* [What this task involves]: Search the entries below for "array". Report each line where it occurs.

* [Given records]:
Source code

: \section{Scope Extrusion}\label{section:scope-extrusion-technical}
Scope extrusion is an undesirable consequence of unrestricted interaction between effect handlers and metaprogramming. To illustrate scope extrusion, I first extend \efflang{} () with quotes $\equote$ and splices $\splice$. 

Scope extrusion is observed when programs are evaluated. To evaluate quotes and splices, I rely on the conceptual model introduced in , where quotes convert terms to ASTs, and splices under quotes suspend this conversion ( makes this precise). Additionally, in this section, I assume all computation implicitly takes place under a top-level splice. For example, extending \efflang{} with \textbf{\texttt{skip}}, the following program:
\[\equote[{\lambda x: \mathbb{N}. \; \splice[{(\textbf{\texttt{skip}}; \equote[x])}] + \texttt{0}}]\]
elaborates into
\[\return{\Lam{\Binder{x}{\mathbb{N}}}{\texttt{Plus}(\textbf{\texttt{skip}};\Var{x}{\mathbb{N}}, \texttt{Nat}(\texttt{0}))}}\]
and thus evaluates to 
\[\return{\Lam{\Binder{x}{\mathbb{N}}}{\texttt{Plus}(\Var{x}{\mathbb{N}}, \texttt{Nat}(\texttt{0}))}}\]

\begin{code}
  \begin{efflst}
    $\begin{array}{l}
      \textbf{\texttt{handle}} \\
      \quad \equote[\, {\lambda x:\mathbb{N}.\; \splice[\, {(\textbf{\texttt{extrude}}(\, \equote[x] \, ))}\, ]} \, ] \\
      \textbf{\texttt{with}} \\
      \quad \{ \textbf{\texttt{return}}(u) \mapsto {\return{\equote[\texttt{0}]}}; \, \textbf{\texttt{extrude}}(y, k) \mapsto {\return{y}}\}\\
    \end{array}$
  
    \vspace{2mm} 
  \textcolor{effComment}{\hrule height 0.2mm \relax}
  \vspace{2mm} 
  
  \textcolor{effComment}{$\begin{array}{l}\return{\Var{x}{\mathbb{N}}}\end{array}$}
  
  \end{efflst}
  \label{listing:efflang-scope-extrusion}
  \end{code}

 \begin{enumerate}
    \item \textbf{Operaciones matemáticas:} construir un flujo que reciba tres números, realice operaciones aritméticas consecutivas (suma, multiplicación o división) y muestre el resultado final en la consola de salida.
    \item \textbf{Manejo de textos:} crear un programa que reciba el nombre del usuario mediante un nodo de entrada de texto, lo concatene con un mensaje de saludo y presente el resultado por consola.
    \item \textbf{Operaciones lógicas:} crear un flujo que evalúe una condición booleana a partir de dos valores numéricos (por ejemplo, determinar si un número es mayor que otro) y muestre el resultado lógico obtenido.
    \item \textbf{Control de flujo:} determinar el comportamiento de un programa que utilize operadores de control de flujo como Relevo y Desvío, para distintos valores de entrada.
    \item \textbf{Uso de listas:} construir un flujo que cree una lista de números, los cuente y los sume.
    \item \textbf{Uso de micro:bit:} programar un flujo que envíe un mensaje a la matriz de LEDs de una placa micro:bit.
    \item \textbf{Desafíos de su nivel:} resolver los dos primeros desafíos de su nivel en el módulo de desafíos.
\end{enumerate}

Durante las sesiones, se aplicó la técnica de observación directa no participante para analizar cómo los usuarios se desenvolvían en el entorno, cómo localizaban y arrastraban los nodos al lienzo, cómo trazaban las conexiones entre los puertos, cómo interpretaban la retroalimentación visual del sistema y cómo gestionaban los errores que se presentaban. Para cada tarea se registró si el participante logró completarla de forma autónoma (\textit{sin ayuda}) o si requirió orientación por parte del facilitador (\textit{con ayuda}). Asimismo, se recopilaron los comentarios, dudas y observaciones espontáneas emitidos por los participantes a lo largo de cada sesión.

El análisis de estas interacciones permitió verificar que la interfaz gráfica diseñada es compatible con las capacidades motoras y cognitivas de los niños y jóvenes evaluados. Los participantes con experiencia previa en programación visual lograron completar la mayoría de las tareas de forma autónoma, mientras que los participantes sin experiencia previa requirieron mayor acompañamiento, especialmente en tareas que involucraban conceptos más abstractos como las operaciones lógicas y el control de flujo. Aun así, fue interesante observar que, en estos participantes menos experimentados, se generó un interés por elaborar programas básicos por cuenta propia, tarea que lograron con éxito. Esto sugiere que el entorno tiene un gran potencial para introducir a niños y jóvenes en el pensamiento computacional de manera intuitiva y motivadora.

* [Solution for this problem]:
    $\begin{array}{l}
    \end{array}$
  \textcolor{effComment}{$\begin{array}{l}\return{\Var{x}{\mathbb{N}}}\end{array}$}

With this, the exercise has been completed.